The texture was at first dense almost gristly but then the meat yielded and a sublime foie gras meets veal texture presented itself. The flavour was liver like and not at all fishy. Completely self-satisfied i took a big swig of my beer and smiled. Satisfied, our server smiled back and for all i knew perhaps even the Vietnamese don't eat that part of the fish and this was all a huge joke on the Barang. Having been to their markets though: I highly doubted this was the case...

We headed back to the hotel after this, drunkenly stumbling into at a children's recital glorifying Vietnam and Uncle Ho (Huge Ho Chi Minh festival was occurring all week) and stopping in what we suspect was a prostitute bar, which ostensibly is no big deal given their prominence in Asia, it just seemd odd that we were the only customers at first and then it clicked when we observed a number of women milling about. We were served politely and then ignored. Sometimes that's the best kind of service.
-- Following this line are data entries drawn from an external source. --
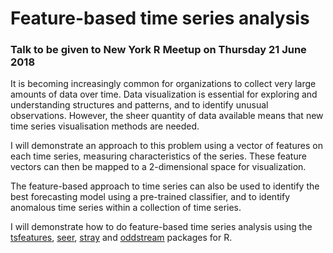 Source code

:# Feature-based time series analysis

### Talk to be given to New York R Meetup on Thursday 21 June 2018

It is becoming increasingly common for organizations to collect very large amounts of data over time. Data visualization is essential for exploring and understanding structures and patterns, and to identify unusual observations. However, the sheer quantity of data available means that new time series visualisation methods are needed.

I will demonstrate an approach to this problem using a vector of features on each time series, measuring characteristics of the series. These feature vectors can then be mapped to a 2-dimensional space for visualization.

The feature-based approach to time series can also be used to identify the best forecasting model using a pre-trained classifier, and to identify anomalous time series within a collection of time series.

I will demonstrate how to do feature-based time series analysis using the [tsfeatures](https://github.com/robjhyndman/tsfeatures), [seer](https://github.com/thiyangt/seer), [stray](https://github.com/pridiltal/stray) and [oddstream](https://github.com/pridiltal/oddstream) packages for R.
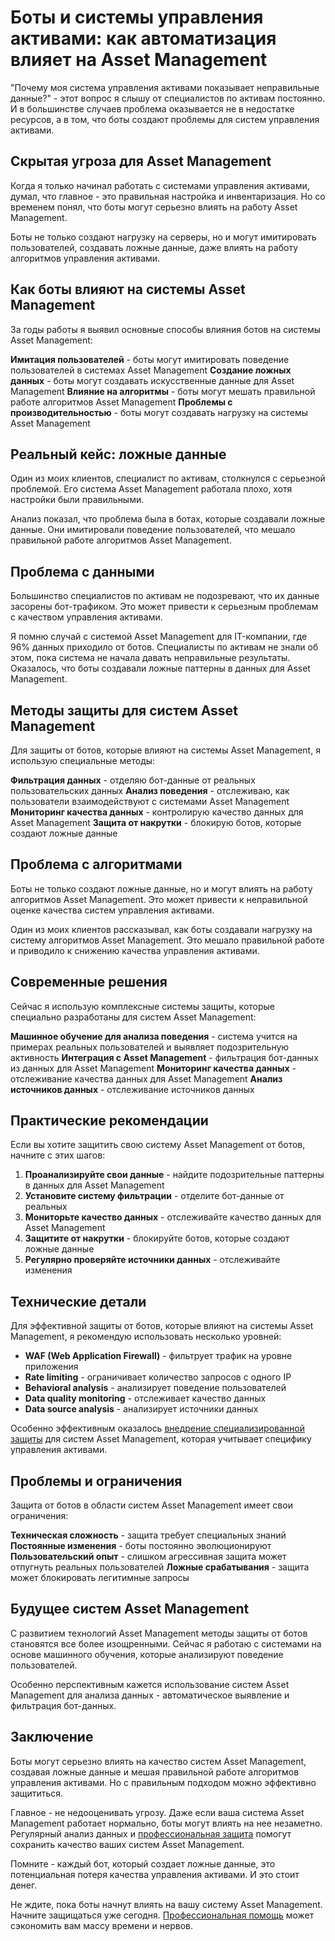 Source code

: # Боты и системы управления активами: как автоматизация влияет на Asset Management

"Почему моя система управления активами показывает неправильные данные?" - этот вопрос я слышу от специалистов по активам постоянно. И в большинстве случаев проблема оказывается не в недостатке ресурсов, а в том, что боты создают проблемы для систем управления активами.

## Скрытая угроза для Asset Management

Когда я только начинал работать с системами управления активами, думал, что главное - это правильная настройка и инвентаризация. Но со временем понял, что боты могут серьезно влиять на работу Asset Management.

Боты не только создают нагрузку на серверы, но и могут имитировать пользователей, создавать ложные данные, даже влиять на работу алгоритмов управления активами.

## Как боты влияют на системы Asset Management

За годы работы я выявил основные способы влияния ботов на системы Asset Management:

**Имитация пользователей** - боты могут имитировать поведение пользователей в системах Asset Management
**Создание ложных данных** - боты могут создавать искусственные данные для Asset Management
**Влияние на алгоритмы** - боты могут мешать правильной работе алгоритмов Asset Management
**Проблемы с производительностью** - боты могут создавать нагрузку на системы Asset Management

## Реальный кейс: ложные данные

Один из моих клиентов, специалист по активам, столкнулся с серьезной проблемой. Его система Asset Management работала плохо, хотя настройки были правильными.

Анализ показал, что проблема была в ботах, которые создавали ложные данные. Они имитировали поведение пользователей, что мешало правильной работе алгоритмов Asset Management.

## Проблема с данными

Большинство специалистов по активам не подозревают, что их данные засорены бот-трафиком. Это может привести к серьезным проблемам с качеством управления активами.

Я помню случай с системой Asset Management для IT-компании, где 96% данных приходило от ботов. Специалисты по активам не знали об этом, пока система не начала давать неправильные результаты. Оказалось, что боты создавали ложные паттерны в данных для Asset Management.

## Методы защиты для систем Asset Management

Для защиты от ботов, которые влияют на системы Asset Management, я использую специальные методы:

**Фильтрация данных** - отделяю бот-данные от реальных пользовательских данных
**Анализ поведения** - отслеживаю, как пользователи взаимодействуют с системами Asset Management
**Мониторинг качества данных** - контролирую качество данных для Asset Management
**Защита от накрутки** - блокирую ботов, которые создают ложные данные

## Проблема с алгоритмами

Боты не только создают ложные данные, но и могут влиять на работу алгоритмов Asset Management. Это может привести к неправильной оценке качества систем управления активами.

Один из моих клиентов рассказывал, как боты создавали нагрузку на систему алгоритмов Asset Management. Это мешало правильной работе и приводило к снижению качества управления активами.

## Современные решения

Сейчас я использую комплексные системы защиты, которые специально разработаны для систем Asset Management:

**Машинное обучение для анализа поведения** - система учится на примерах реальных пользователей и выявляет подозрительную активность
**Интеграция с Asset Management** - фильтрация бот-данных из данных для Asset Management
**Мониторинг качества данных** - отслеживание качества данных для Asset Management
**Анализ источников данных** - отслеживание источников данных

## Практические рекомендации

Если вы хотите защитить свою систему Asset Management от ботов, начните с этих шагов:

1. **Проанализируйте свои данные** - найдите подозрительные паттерны в данных для Asset Management
2. **Установите систему фильтрации** - отделите бот-данные от реальных
3. **Мониторьте качество данных** - отслеживайте качество данных для Asset Management
4. **Защитите от накрутки** - блокируйте ботов, которые создают ложные данные
5. **Регулярно проверяйте источники данных** - отслеживайте изменения

## Технические детали

Для эффективной защиты от ботов, которые влияют на системы Asset Management, я рекомендую использовать несколько уровней:

- **WAF (Web Application Firewall)** - фильтрует трафик на уровне приложения
- **Rate limiting** - ограничивает количество запросов с одного IP
- **Behavioral analysis** - анализирует поведение пользователей
- **Data quality monitoring** - отслеживает качество данных
- **Data source analysis** - анализирует источники данных

Особенно эффективным оказалось [внедрение специализированной защиты](https://progaem.com/ustanovka-antibота-usluga-po-zashhite-ot-botов-vashih-sajtов-na-различных-cms-системах.html) для систем Asset Management, которая учитывает специфику управления активами.

## Проблемы и ограничения

Защита от ботов в области систем Asset Management имеет свои ограничения:

**Техническая сложность** - защита требует специальных знаний
**Постоянные изменения** - боты постоянно эволюционируют
**Пользовательский опыт** - слишком агрессивная защита может отпугнуть реальных пользователей
**Ложные срабатывания** - защита может блокировать легитимные запросы

## Будущее систем Asset Management

С развитием технологий Asset Management методы защиты от ботов становятся все более изощренными. Сейчас я работаю с системами на основе машинного обучения, которые анализируют поведение пользователей.

Особенно перспективным кажется использование систем Asset Management для анализа данных - автоматическое выявление и фильтрация бот-данных.

## Заключение

Боты могут серьезно влиять на качество систем Asset Management, создавая ложные данные и мешая правильной работе алгоритмов управления активами. Но с правильным подходом можно эффективно защититься.

Главное - не недооценивать угрозу. Даже если ваша система Asset Management работает нормально, боты могут влиять на нее незаметно. Регулярный анализ данных и [профессиональная защита](https://progaem.com/ustanovka-antibота-usluga-po-zashhite-ot-botов-vashih-sajtов-na-различных-cms-системах.html) помогут сохранить качество ваших систем Asset Management.

Помните - каждый бот, который создает ложные данные, это потенциальная потеря качества управления активами. И это стоит денег.

Не ждите, пока боты начнут влиять на вашу систему Asset Management. Начните защищаться уже сегодня. [Профессиональная помощь](https://progaem.com/ustanovka-antibота-usluga-po-zashhite-ot-botов-vashih-sajtов-na-различных-cms-системах.html) может сэкономить вам массу времени и нервов.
Alexis had to pee, which is why we stopped in the first place, and when nature called i took the opportunity to use the "facilities" there.

Now, the concept of bathroom/toilet in Vietnam falls under any number of definitions. Many times at a roadside restaurant you will pass through a family's house, living room, kitchen etc before coming to their facilities and very much unlike the West, no one would think to say "no" when one requests a toilet. This was true not only in restaurants but pretty much every store we went into. For a country that is always asking, "You come into my store and buy something..." "Hey lady, you like scarf..." etc, it was very rare to have to pay to use the toilet. Now... The toilet itself. It might be fully western, but it may not flush, in which case the huge bucket of water beside it with a smaller bucket will do the job. Toilet paper is a luxury and if you have none, enjoy either a) the same water bucket you flush with (ewww) or b) a high pressure cold hose attached to the wall (effective and not as gross) (We all learned to take TP with us at all times) Just as often there was no toilet, merely a large ceramic hole that one squats over then repeats the above steps re: flushing/wiping.

Back to the toilet at hand.

So, like always the toilet is at the rear of the bar, through a living space, past the motorcycle parking and around a corner. I pull open the rickety door and "Hey! Look... a real toilet... cool...' I stand and deliver and then as my eyes adjust to the dark I notice every inch of the space outside of standing range is covered with spiderwebs in which spindly legged spiders the size of a small plum are standing there watching me. The worst part is i can see them watching me because i can SEE THEIR FUCKING EYES!

Do you know how unnerving it is to look into a spiders eyes form 12 inches away while pissing? I'm not much of an arachnophobe but holy fuck. I turned my head to the left and the webs were larger and there were more, many many more... Why these numerous arachnids hadn't entered into some cannibalistic death match was beyond me ( I did notice that there were no other insects in the vicinity though... Hmmmm) I finished as quick as i could and got the fuck out.

We had to catch a bus early the next day to Hoi An so it was bed time. Having learned the larger of the two beds had a mattress akin to sleeping on cardboard over top of straw we chose the smaller one and slept well into the next morning when my god forsaken alarm clock went of at a lovely 5:30am.